Bioprinted Implant May Help The Paralyzed Walk Again
Medical science has not yet found a way to restore walking ability in someone paralyzed from a traumatic spinal cord injury.
Photo Insert: Using technology developed over the course of a decade in Prof. Tal Dvir’s regenerative biotechnology lab at Tel Aviv University, the implant enabled paralyzed lab mice to walk again.
Within a few years, a first-of-its-kind 3D-printed spinal cord tissue implant, made from the patient’s own cells, could make that dream come true.
Using technology developed over the course of a decade in Prof. Tal Dvir’s regenerative biotechnology lab at Tel Aviv University, the implant enabled paralyzed lab mice to walk again, Abigail Leichman reported for ISRAEL21c magazine.

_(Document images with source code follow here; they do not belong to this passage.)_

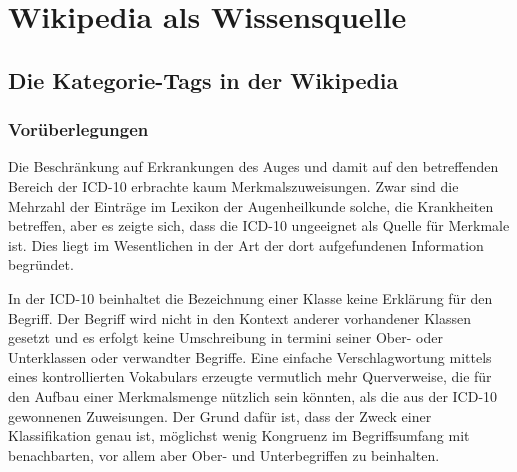 \documentclass[pagesize,DIV=calc,12pt,final]{scrreprt}
\begin{document}
\section{Wikipedia als Wissensquelle}

\subsection{Die Kategorie-Tags in der Wikipedia}

\subsubsection{Vorüberlegungen}

Die Beschränkung auf Erkrankungen des Auges und damit auf den betreffenden Bereich der ICD-10 erbrachte kaum Merkmalszuweisungen.
Zwar sind die Mehrzahl der Einträge im Lexikon der Augenheilkunde solche, die Krankheiten betreffen, aber es zeigte sich, dass die ICD-10 ungeeignet als Quelle für Merkmale ist. 
Dies liegt im Wesentlichen in der Art der dort aufgefundenen Information begründet. 

In der ICD-10 beinhaltet die Bezeichnung einer Klasse keine Erklärung für den Begriff. 
Der Begriff wird nicht in den Kontext anderer vorhandener Klassen gesetzt und es erfolgt keine Umschreibung in termini seiner Ober- oder Unterklassen oder verwandter Begriffe. 
Eine einfache Verschlagwortung mittels eines kontrollierten Vokabulars erzeugte vermutlich mehr Querverweise, die für den Aufbau einer Merkmalsmenge nützlich sein könnten, als die aus der ICD-10 gewonnenen Zuweisungen. 
Der Grund dafür ist, dass der Zweck einer Klassifikation genau ist, möglichst wenig Kongruenz im Begriffsumfang mit benachbarten, vor allem aber Ober- und Unterbegriffen zu beinhalten. 
\end{document}
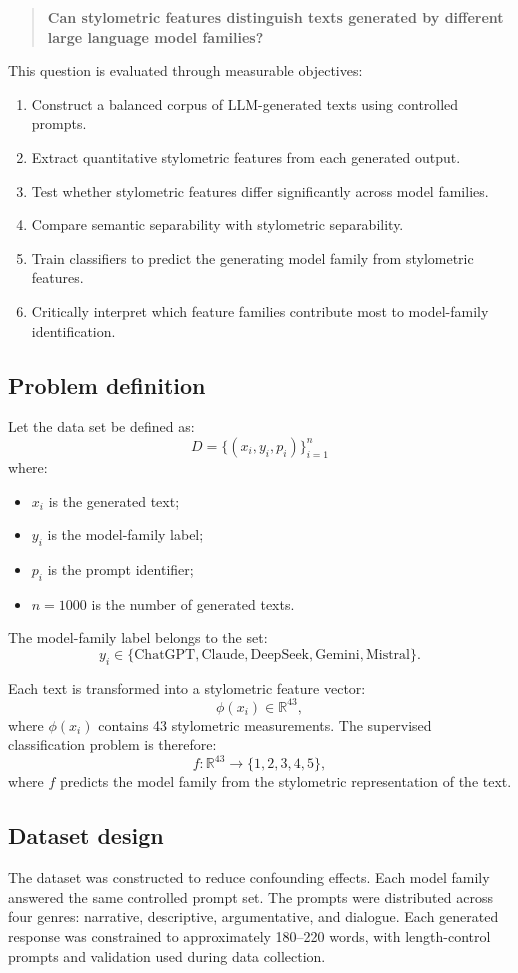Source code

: \begin{quote}
\textbf{Can stylometric features distinguish texts generated by different large language model families?}
\end{quote}

This question is evaluated through measurable objectives:
\begin{enumerate}
  \item Construct a balanced corpus of LLM-generated texts using controlled prompts.
  \item Extract quantitative stylometric features from each generated output.
  \item Test whether stylometric features differ significantly across model families.
  \item Compare semantic separability with stylometric separability.
  \item Train classifiers to predict the generating model family from stylometric features.
  \item Critically interpret which feature families contribute most to model-family identification.
\end{enumerate}

\subsection{Problem definition}
Let the data set be defined as:
\[
D = \{(x_i, y_i, p_i)\}_{i=1}^{n}
\]
where:
\begin{itemize}
  \item $x_i$ is the generated text;
  \item $y_i$ is the model-family label;
  \item $p_i$ is the prompt identifier;
  \item $n = 1000$ is the number of generated texts.
\end{itemize}

The model-family label belongs to the set:
\[
 y_i \in \{\text{ChatGPT}, \text{Claude}, \text{DeepSeek}, \text{Gemini}, \text{Mistral}\}.
\]

Each text is transformed into a stylometric feature vector:
\[
\phi(x_i) \in \mathbb{R}^{43},
\]
where $\phi(x_i)$ contains 43 stylometric measurements. The supervised classification problem is therefore:
\[
 f: \mathbb{R}^{43} \rightarrow \{1,2,3,4,5\},
\]
where $f$ predicts the model family from the stylometric representation of the text.

\subsection{Dataset design}
The dataset was constructed to reduce confounding effects. Each model family answered the same controlled prompt set. The prompts were distributed across four genres: narrative, descriptive, argumentative, and dialogue. Each generated response was constrained to approximately 180--220 words, with length-control prompts and validation used during data collection.

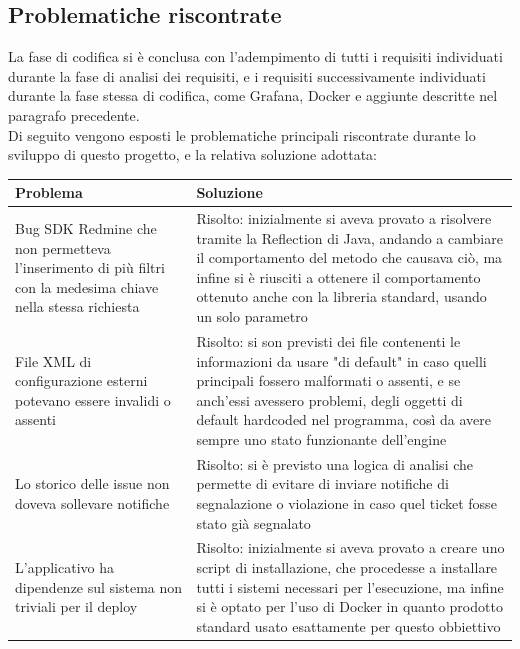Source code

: 	\subsection{Problematiche riscontrate}
		La fase di codifica si è conclusa con l'adempimento di tutti i requisiti individuati durante la fase di analisi dei requisiti, e i requisiti successivamente individuati durante la fase stessa di codifica, come Grafana, Docker e aggiunte descritte nel paragrafo precedente.\\
		Di seguito vengono esposti le problematiche principali riscontrate durante lo sviluppo di questo progetto, e la relativa soluzione adottata:
		 \begin{center}
			\begin{longtable}{|p{7cm}|p{7cm}|}
				\hline
				\rowcolor{lighter-grayer}
				\textbf{Problema} & \textbf{Soluzione} \\
				\hline
				\endfirsthead
				Bug SDK Redmine che non permetteva l'inserimento di più filtri con la medesima chiave nella stessa richiesta & Risolto: inizialmente si aveva provato a risolvere tramite la Reflection di Java, andando a cambiare il comportamento del metodo che causava ciò, ma infine si è riusciti a ottenere il comportamento ottenuto anche con la libreria standard, usando un solo parametro\\ \hline
				File XML di configurazione esterni potevano essere invalidi o assenti & Risolto: si son previsti dei file contenenti le informazioni da usare "di default" in caso quelli principali fossero malformati o assenti, e se anch'essi avessero problemi, degli oggetti di default hardcoded nel programma, così da avere sempre uno stato funzionante dell'engine\\ \hline
				Lo storico delle issue non doveva sollevare notifiche & Risolto: si è previsto una logica di analisi che permette di evitare di inviare notifiche di segnalazione o violazione in caso quel ticket fosse stato già segnalato \\ \hline
				L'applicativo ha dipendenze sul sistema non triviali per il deploy & Risolto: inizialmente si aveva provato a creare uno script di installazione, che procedesse a installare tutti i sistemi necessari per l'esecuzione, ma infine si è optato per l'uso di Docker in quanto prodotto standard usato esattamente per questo obbiettivo \\ \hline
			\end{longtable}
		\end{center}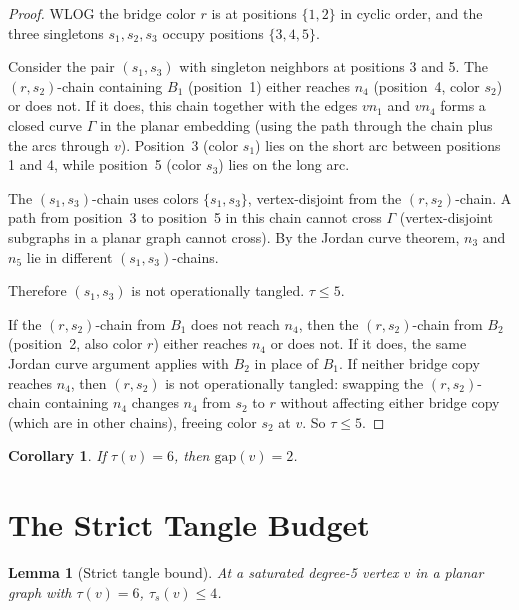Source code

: \documentclass[11pt]{article}
\newtheorem{lemma}[theorem]{Lemma}
\newtheorem{corollary}[theorem]{Corollary}
\theoremstyle{remark}
\begin{document}
\begin{proof}
WLOG the bridge color $r$ is at positions $\{1, 2\}$ in cyclic order, and the three singletons $s_1, s_2, s_3$ occupy positions $\{3, 4, 5\}$.

Consider the pair $(s_1, s_3)$ with singleton neighbors at positions 3 and 5. The $(r, s_2)$-chain containing $B_1$ (position~1) either reaches $n_4$ (position~4, color $s_2$) or does not. If it does, this chain together with the edges $vn_1$ and $vn_4$ forms a closed curve $\Gamma$ in the planar embedding (using the path through the chain plus the arcs through $v$). Position~3 (color $s_1$) lies on the short arc between positions 1 and 4, while position~5 (color $s_3$) lies on the long arc.

The $(s_1, s_3)$-chain uses colors $\{s_1, s_3\}$, vertex-disjoint from the $(r, s_2)$-chain. A path from position~3 to position~5 in this chain cannot cross $\Gamma$ (vertex-disjoint subgraphs in a planar graph cannot cross). By the Jordan curve theorem, $n_3$ and $n_5$ lie in different $(s_1, s_3)$-chains.

Therefore $(s_1, s_3)$ is not operationally tangled. $\tau \leq 5$.

If the $(r, s_2)$-chain from $B_1$ does not reach $n_4$, then the $(r, s_2)$-chain from $B_2$ (position~2, also color $r$) either reaches $n_4$ or does not. If it does, the same Jordan curve argument applies with $B_2$ in place of $B_1$. If neither bridge copy reaches $n_4$, then $(r, s_2)$ is not operationally tangled: swapping the $(r, s_2)$-chain containing $n_4$ changes $n_4$ from $s_2$ to $r$ without affecting either bridge copy (which are in other chains), freeing color $s_2$ at $v$. So $\tau \leq 5$.
\end{proof}

\begin{corollary}
If $\tau(v) = 6$, then $\mathrm{gap}(v) = 2$.
\end{corollary}

\section{The Strict Tangle Budget}

\begin{lemma}[Strict tangle bound]
At a saturated degree-5 vertex $v$ in a planar graph with $\tau(v) = 6$, $\tau_s(v) \leq 4$.
\end{lemma}
\end{document}
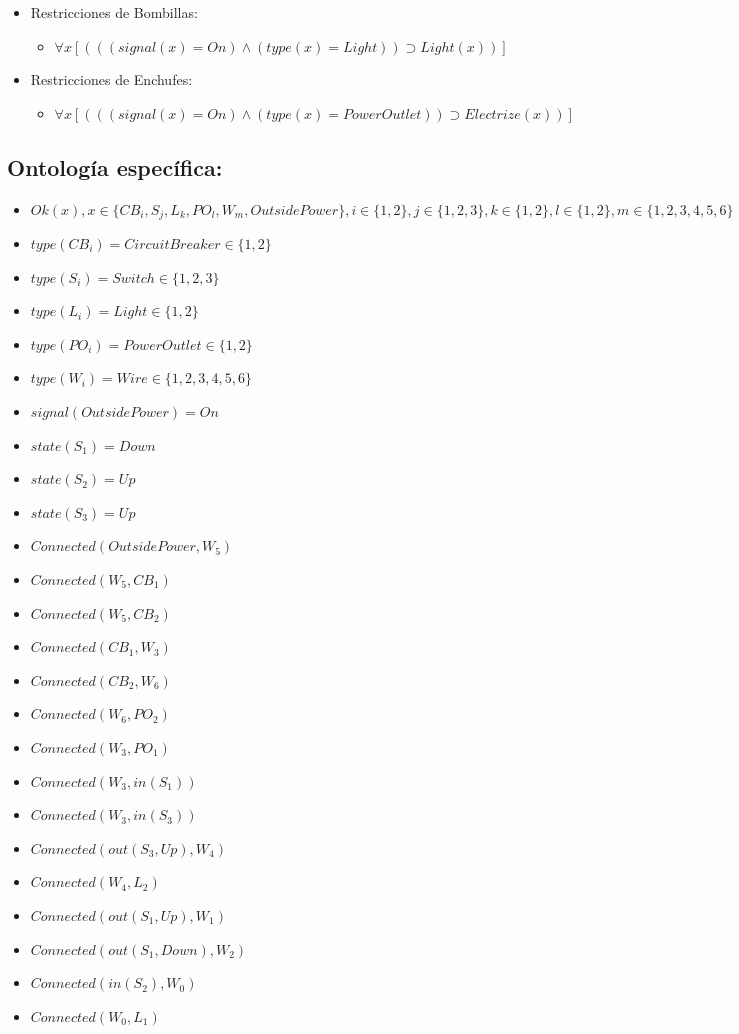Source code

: \documentclass[10pt, a4paper,spanish]{article}
\begin{document}
\begin{itemize}
				\item Restricciones de Bombillas:
				\begin{itemize}
					\item$ \forall x [(((signal(x) = On) \land (type(x) = Light) )  \supset Light(x))] $
				\end{itemize}

				\item Restricciones de Enchufes:
				\begin{itemize}
					\item$ \forall x [(((signal(x) = On) \land (type(x) = PowerOutlet) )  \supset Electrize(x))] $
				\end{itemize}
			\end{itemize}

		\subsection{Ontología específica:}

			\begin{itemize}
				\item $ Ok(x),  x \in \{CB_i, S_j, L_k, PO_l, W_m, OutsidePower\}, i \in \{1,2\}, j \in \{1,2,3\},k \in \{1,2\},l \in \{1,2\},m \in \{1,2,3,4,5,6\}$
				\item $ type(CB_i) = CircuitBreaker \in \{1,2\} $
				\item $ type(S_i) = Switch \in \{1,2, 3\} $
				\item $ type(L_i) = Light \in \{1,2\} $
				\item $ type(PO_i) = PowerOutlet \in \{1,2\} $
				\item $ type(W_i) = Wire \in \{1,2, 3, 4, 5, 6\} $
				\item $ signal(OutsidePower) = On $
				\item $ state(S_1) = Down $
				\item $ state(S_2) = Up $
				\item $ state(S_3) = Up $
				\item $ Connected(OutsidePower, W_5)$
				\item $ Connected(W_5, CB_1)$
				\item $ Connected(W_5, CB_2)$
				\item $ Connected(CB_1, W_3)$
				\item $ Connected(CB_2, W_6)$
				\item $ Connected(W_6, PO_2)$
				\item $ Connected(W_3, PO_1)$
				\item $ Connected(W_3, in(S_1))$
				\item $ Connected(W_3, in(S_3))$
				\item $ Connected(out(S_3, Up), W_4)$
				\item $ Connected(W_4, L_2)$
				\item $ Connected(out(S_1, Up), W_1)$
				\item $ Connected(out(S_1, Down), W_2)$
				\item $ Connected(in(S_2), W_0)$
				\item $ Connected(W_0, L_1)$
			\end{itemize}
\end{document}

A paper published the same day in the journal Advanced Science provides the remarkable details.
“It is like science fiction,” says Dr. Asaf Toker, CEO of Matricelf, the company working to bring Dvir’s groundbreaking technology to market. Two years ago, Dvir’s lab 3D-printed the world’s first miniature vascularized human heart.
Dvir and Alon Sinai cofounded Matricelf that year and it went public in 2021. On January 30, the company signed an exclusive global licensing agreement with Tel Aviv University technology transfer company Ramot to commercialize and utilize the patent for 3D-printing tissues and organs.
“With our technology, we can create any tissue we want,” Toker tells ISRAEL21c. “The first one is neural implants for people with a spinal cord injury causing paralysis.”